## What you will do
In the data that follows, find the line with "Podría haber problemas"; transcribe it, every later line up to the one with "Para obtener más", and that line as well, exactly and with no others.
......
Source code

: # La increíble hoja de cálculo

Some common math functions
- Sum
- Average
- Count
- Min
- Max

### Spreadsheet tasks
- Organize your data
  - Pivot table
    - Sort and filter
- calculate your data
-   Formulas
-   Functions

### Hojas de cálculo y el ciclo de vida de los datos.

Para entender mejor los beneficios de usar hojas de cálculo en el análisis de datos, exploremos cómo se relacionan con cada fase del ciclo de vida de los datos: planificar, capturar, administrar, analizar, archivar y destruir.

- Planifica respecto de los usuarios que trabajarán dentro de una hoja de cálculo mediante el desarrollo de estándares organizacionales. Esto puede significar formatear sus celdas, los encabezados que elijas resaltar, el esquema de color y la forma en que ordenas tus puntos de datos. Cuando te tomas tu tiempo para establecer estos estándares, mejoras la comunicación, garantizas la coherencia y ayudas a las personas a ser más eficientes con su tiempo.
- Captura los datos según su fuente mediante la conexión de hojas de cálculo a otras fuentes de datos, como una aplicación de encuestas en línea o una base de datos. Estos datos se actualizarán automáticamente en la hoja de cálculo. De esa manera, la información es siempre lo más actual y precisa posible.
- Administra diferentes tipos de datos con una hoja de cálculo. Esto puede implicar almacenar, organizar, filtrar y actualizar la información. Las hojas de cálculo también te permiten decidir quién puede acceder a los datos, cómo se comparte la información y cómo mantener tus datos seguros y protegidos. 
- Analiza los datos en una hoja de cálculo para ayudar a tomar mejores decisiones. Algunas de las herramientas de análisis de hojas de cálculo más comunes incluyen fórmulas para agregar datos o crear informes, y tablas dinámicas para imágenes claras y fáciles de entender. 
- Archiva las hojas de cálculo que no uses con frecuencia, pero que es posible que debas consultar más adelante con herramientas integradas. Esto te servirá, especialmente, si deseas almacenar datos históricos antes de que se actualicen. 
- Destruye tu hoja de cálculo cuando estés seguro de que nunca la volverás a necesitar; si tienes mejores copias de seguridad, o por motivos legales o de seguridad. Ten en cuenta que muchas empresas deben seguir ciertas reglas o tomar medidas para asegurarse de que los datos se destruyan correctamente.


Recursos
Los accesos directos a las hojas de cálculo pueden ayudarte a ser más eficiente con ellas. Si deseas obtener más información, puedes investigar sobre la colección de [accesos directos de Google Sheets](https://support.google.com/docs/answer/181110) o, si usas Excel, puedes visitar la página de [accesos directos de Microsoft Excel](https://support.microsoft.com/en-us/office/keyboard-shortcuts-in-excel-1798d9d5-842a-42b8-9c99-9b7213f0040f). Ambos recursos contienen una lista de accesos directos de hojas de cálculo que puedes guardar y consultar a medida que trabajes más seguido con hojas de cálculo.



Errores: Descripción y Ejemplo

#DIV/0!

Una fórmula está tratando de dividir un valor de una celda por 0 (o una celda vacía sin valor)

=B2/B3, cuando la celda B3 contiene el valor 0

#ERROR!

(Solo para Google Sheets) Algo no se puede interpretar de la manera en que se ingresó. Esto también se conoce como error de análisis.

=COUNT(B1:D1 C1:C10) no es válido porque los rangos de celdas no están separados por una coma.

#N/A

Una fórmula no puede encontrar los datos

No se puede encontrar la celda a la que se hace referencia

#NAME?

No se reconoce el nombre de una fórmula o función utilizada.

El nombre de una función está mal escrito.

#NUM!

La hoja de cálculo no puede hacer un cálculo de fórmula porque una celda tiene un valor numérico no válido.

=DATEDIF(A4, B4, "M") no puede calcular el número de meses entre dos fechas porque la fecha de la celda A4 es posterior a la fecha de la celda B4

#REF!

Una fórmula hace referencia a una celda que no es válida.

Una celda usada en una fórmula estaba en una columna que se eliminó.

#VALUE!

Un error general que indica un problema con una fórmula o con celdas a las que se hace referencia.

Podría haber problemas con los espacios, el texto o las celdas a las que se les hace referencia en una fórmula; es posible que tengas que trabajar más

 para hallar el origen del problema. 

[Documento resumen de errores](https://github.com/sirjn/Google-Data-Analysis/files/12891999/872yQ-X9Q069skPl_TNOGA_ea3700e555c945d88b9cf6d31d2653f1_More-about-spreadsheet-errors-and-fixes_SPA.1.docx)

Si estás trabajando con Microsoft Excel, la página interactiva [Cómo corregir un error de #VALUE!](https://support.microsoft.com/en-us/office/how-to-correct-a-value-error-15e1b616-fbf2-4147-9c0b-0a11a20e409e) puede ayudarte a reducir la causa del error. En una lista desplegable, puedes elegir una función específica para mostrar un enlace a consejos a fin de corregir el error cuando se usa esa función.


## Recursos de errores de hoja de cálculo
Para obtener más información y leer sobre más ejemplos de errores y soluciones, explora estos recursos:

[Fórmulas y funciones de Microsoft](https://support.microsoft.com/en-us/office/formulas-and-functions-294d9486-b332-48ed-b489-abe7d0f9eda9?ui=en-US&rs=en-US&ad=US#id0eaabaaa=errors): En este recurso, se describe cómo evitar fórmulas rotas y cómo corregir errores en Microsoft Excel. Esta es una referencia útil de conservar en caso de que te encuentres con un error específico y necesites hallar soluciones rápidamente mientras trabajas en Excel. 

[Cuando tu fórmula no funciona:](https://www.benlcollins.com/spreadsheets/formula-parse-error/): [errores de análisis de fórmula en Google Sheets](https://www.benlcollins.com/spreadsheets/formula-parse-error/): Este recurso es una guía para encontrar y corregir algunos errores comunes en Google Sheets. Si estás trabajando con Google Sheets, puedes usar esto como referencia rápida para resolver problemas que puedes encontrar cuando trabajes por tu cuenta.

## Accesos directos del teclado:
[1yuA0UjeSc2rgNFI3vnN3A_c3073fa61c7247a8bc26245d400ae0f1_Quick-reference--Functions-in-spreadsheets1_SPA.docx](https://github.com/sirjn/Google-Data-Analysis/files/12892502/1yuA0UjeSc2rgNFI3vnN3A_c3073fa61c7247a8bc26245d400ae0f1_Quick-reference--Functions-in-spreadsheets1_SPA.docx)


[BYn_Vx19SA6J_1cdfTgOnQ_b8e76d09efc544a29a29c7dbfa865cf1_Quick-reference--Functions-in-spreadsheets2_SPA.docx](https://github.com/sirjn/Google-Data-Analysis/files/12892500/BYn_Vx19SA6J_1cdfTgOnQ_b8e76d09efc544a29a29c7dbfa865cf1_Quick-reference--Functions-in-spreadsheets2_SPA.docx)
......
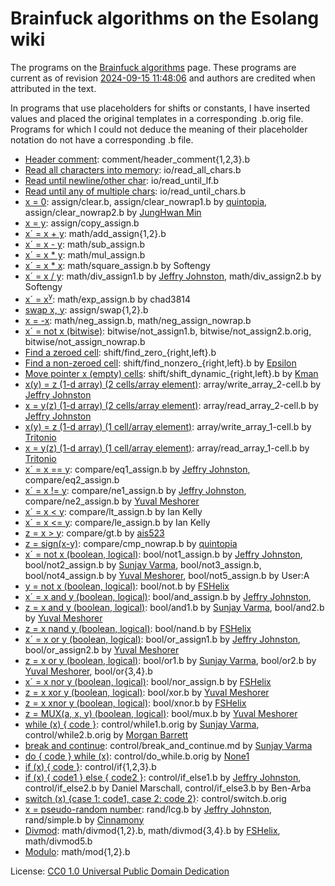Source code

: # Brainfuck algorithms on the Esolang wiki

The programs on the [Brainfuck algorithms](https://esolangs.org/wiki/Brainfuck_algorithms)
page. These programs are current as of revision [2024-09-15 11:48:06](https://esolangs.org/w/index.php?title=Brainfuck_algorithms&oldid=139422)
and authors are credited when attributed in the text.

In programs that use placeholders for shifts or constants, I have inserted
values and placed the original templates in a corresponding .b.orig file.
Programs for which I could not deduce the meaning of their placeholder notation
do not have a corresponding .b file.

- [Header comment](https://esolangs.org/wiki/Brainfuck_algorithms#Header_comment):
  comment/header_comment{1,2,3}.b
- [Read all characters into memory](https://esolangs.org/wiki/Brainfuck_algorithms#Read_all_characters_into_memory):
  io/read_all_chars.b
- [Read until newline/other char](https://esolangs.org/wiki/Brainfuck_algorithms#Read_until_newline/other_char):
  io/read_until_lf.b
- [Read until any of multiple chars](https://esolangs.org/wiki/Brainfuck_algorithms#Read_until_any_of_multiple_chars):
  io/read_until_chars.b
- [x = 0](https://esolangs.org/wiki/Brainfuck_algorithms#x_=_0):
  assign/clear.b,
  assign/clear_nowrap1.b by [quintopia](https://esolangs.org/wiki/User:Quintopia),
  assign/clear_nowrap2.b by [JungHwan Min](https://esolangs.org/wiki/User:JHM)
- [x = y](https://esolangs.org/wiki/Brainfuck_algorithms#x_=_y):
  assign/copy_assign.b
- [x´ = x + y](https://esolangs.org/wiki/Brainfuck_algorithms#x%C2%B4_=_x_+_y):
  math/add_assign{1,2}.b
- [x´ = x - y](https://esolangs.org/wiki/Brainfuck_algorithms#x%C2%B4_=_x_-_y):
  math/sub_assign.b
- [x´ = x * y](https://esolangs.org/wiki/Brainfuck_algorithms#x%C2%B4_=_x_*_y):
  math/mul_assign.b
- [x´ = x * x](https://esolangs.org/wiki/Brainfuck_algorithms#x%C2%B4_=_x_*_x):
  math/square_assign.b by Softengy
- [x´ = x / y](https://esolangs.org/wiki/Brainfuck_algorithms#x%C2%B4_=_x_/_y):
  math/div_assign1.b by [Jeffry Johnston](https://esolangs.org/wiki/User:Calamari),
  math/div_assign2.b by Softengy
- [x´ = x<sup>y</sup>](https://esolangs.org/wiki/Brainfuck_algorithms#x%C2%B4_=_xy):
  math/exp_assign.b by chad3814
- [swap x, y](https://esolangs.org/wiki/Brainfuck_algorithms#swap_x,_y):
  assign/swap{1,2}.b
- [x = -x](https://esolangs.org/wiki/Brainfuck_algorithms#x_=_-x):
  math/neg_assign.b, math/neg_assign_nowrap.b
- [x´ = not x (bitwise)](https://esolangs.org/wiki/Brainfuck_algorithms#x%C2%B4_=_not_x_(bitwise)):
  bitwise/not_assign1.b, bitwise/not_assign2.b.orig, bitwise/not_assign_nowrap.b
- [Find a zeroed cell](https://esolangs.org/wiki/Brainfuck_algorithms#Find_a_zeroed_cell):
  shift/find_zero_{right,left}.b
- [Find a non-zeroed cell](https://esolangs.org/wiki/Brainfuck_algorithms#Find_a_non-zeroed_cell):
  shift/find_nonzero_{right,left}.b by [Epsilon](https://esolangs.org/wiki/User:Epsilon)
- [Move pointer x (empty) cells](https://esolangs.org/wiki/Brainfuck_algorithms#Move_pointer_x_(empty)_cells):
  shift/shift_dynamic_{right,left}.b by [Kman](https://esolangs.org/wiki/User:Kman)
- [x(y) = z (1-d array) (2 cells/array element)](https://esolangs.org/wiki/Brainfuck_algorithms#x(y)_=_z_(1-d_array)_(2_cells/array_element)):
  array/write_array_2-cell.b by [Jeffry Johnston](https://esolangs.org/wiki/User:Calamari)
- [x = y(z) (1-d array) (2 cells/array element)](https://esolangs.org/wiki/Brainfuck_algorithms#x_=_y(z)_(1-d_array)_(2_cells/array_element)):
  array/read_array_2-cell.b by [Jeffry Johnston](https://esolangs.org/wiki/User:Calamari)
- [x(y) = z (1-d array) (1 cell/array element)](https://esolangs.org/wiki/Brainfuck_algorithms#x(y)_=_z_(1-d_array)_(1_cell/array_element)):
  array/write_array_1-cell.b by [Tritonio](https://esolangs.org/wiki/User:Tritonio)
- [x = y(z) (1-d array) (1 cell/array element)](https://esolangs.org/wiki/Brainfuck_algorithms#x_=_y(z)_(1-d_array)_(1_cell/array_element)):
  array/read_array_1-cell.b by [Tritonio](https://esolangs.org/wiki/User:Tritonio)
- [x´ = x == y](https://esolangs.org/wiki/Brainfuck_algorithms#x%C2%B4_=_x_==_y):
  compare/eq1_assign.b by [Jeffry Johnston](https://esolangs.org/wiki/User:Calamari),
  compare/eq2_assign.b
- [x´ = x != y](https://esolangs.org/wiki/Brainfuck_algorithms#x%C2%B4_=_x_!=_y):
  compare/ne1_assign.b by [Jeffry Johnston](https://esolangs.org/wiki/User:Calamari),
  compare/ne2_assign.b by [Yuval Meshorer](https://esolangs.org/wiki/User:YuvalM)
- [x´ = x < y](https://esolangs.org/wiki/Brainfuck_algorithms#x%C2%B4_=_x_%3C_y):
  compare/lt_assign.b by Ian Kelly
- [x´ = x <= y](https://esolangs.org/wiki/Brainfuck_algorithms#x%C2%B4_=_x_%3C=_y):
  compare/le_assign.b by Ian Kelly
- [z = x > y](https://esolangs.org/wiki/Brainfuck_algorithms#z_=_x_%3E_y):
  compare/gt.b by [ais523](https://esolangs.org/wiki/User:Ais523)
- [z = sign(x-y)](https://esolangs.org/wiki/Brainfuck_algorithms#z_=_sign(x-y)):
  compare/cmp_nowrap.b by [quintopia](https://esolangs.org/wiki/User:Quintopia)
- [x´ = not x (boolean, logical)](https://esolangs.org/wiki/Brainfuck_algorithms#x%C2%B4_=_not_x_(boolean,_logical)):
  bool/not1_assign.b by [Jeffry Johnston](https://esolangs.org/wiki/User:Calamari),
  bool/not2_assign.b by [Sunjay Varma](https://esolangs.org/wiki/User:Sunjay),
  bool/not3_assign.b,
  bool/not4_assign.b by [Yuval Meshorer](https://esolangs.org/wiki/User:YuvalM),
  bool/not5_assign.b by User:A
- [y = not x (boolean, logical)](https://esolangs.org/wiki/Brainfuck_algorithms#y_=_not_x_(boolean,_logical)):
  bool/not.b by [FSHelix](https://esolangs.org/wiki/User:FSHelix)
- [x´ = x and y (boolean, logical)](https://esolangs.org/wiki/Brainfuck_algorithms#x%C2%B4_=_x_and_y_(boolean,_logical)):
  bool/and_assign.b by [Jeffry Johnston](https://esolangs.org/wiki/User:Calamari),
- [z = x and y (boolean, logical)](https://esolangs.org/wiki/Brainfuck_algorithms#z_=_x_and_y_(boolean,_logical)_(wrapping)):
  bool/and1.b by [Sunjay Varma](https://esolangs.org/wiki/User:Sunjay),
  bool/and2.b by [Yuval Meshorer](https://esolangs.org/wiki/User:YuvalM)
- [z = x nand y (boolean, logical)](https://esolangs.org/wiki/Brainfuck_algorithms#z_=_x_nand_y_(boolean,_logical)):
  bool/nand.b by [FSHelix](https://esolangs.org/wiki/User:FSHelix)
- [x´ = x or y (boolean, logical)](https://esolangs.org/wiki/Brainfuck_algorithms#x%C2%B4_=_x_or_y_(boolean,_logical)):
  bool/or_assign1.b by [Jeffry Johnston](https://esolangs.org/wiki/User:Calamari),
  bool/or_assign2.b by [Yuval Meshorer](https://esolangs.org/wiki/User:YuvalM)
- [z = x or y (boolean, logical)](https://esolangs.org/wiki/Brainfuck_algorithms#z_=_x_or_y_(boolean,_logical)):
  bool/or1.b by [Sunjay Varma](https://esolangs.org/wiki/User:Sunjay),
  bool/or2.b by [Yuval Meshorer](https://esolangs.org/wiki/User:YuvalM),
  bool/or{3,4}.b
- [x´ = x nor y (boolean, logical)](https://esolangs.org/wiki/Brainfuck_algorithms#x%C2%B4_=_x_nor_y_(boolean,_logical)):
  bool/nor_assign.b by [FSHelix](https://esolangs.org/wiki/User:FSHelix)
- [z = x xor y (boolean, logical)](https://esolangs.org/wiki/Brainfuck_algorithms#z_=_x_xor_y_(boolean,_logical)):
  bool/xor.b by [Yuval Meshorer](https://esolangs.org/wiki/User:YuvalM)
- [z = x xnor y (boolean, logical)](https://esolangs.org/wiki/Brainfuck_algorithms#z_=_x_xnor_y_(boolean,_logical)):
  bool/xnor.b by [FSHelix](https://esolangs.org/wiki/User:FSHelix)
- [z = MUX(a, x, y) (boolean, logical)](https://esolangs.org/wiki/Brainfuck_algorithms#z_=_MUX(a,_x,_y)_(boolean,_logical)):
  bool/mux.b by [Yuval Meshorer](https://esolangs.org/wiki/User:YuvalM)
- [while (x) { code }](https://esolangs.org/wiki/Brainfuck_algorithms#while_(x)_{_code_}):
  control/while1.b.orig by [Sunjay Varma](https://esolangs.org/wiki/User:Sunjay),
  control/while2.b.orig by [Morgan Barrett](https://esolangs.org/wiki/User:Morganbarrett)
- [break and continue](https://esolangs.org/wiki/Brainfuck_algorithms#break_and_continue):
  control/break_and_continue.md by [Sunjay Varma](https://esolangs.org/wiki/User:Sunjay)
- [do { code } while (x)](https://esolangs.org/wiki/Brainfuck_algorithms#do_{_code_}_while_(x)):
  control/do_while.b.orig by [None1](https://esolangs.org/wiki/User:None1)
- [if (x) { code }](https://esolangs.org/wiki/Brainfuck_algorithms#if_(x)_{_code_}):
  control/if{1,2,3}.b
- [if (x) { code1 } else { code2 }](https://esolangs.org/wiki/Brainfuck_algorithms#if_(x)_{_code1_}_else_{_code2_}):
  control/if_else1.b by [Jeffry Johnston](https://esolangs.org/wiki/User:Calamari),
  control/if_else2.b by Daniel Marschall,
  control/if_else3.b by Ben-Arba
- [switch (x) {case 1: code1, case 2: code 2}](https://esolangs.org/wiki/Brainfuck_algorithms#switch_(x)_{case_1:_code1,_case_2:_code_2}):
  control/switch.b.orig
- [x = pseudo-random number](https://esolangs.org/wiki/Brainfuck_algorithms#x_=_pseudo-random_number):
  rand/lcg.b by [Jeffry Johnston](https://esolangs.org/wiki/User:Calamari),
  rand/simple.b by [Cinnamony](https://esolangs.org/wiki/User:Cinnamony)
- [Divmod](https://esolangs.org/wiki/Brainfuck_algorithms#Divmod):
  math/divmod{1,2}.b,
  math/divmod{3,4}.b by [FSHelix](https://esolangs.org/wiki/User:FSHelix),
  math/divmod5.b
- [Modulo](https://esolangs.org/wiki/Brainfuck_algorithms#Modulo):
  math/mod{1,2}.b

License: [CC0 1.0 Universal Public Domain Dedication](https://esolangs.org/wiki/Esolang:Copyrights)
......
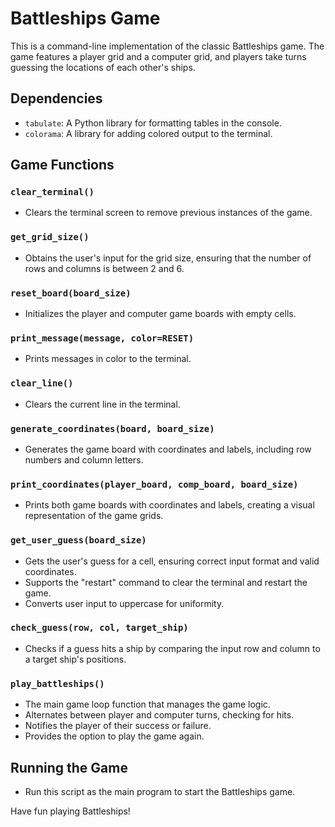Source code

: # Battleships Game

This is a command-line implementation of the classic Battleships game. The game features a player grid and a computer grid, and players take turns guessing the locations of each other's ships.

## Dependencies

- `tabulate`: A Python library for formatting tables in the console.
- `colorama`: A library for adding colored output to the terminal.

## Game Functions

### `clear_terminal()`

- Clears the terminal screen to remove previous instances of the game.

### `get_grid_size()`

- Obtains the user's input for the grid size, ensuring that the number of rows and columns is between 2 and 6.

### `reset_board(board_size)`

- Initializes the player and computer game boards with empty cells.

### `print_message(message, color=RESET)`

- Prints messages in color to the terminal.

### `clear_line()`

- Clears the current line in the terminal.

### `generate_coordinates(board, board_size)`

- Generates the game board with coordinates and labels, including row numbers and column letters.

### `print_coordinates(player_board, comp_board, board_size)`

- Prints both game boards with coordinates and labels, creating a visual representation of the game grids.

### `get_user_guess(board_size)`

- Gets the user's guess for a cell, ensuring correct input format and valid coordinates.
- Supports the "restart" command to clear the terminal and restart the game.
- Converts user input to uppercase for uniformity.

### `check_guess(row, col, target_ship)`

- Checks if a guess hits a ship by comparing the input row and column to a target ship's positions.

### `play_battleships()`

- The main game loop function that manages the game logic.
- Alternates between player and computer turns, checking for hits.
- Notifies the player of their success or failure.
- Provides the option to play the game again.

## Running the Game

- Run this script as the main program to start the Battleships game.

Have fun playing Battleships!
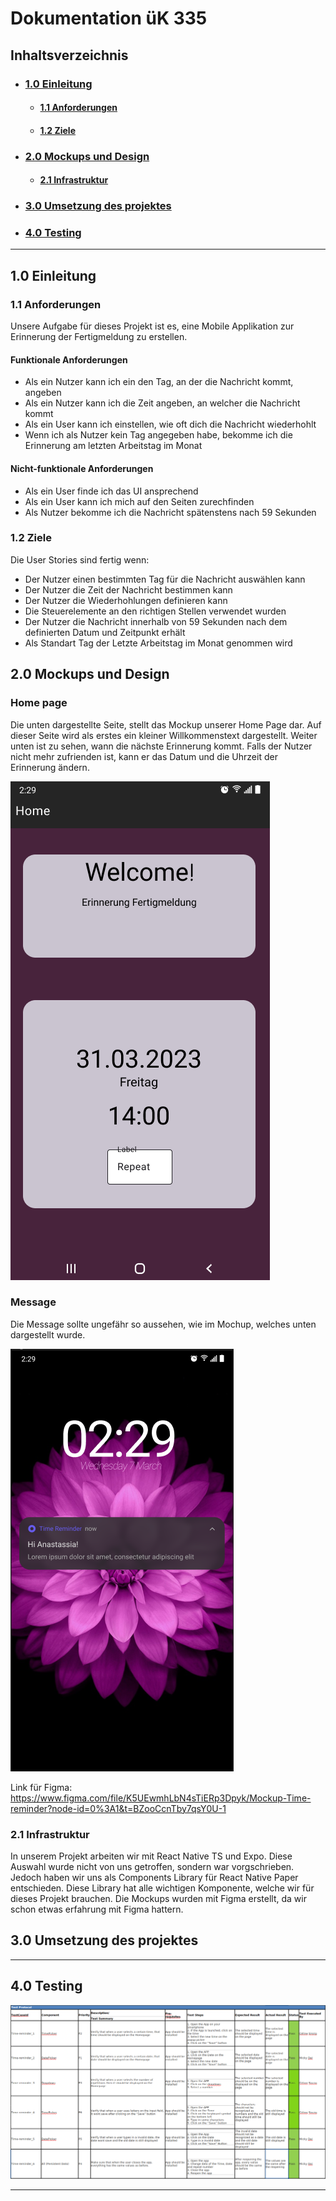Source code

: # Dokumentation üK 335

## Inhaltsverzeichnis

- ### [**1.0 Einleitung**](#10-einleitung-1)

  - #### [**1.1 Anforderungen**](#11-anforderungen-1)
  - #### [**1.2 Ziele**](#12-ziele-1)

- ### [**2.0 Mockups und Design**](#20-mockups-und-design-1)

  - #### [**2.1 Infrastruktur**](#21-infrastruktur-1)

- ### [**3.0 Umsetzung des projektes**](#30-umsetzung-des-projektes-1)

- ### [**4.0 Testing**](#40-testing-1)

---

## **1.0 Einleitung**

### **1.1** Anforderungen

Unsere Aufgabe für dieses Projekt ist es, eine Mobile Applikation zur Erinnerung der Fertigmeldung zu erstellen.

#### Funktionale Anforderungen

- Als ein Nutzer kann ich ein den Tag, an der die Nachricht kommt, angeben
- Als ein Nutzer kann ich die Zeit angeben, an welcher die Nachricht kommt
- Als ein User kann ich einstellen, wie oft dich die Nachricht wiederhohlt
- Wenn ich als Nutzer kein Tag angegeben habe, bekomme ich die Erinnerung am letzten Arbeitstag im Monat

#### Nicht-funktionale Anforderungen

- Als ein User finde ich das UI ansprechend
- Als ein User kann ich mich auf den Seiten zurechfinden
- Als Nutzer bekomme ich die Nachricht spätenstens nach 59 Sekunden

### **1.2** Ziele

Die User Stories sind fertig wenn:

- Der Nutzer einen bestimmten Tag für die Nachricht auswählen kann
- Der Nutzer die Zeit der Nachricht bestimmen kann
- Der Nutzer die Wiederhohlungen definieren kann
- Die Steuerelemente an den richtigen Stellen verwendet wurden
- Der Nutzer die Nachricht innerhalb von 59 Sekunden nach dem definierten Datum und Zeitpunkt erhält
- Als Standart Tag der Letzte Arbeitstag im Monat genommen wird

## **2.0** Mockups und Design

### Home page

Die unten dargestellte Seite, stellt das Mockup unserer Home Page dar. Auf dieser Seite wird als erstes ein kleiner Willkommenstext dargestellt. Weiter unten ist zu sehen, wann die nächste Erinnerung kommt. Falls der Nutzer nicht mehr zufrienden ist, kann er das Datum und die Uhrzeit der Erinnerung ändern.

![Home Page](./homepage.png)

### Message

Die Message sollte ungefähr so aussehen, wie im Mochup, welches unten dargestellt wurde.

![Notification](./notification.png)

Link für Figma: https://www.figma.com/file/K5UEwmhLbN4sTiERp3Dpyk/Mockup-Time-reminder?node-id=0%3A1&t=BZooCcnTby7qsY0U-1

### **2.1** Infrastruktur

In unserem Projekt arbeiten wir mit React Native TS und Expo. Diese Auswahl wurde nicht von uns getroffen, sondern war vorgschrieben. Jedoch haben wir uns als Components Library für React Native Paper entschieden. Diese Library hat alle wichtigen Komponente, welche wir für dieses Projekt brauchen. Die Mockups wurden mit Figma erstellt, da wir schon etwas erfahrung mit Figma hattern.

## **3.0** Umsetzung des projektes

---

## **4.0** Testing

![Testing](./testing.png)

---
......
## Answer to this problem
Podría haber problemas con los espacios, el texto o las celdas a las que se les hace referencia en una fórmula; es posible que tengas que trabajar más

 para hallar el origen del problema. 

[Documento resumen de errores](https://github.com/sirjn/Google-Data-Analysis/files/12891999/872yQ-X9Q069skPl_TNOGA_ea3700e555c945d88b9cf6d31d2653f1_More-about-spreadsheet-errors-and-fixes_SPA.1.docx)

Si estás trabajando con Microsoft Excel, la página interactiva [Cómo corregir un error de #VALUE!](https://support.microsoft.com/en-us/office/how-to-correct-a-value-error-15e1b616-fbf2-4147-9c0b-0a11a20e409e) puede ayudarte a reducir la causa del error. En una lista desplegable, puedes elegir una función específica para mostrar un enlace a consejos a fin de corregir el error cuando se usa esa función.


## Recursos de errores de hoja de cálculo
Para obtener más información y leer sobre más ejemplos de errores y soluciones, explora estos recursos:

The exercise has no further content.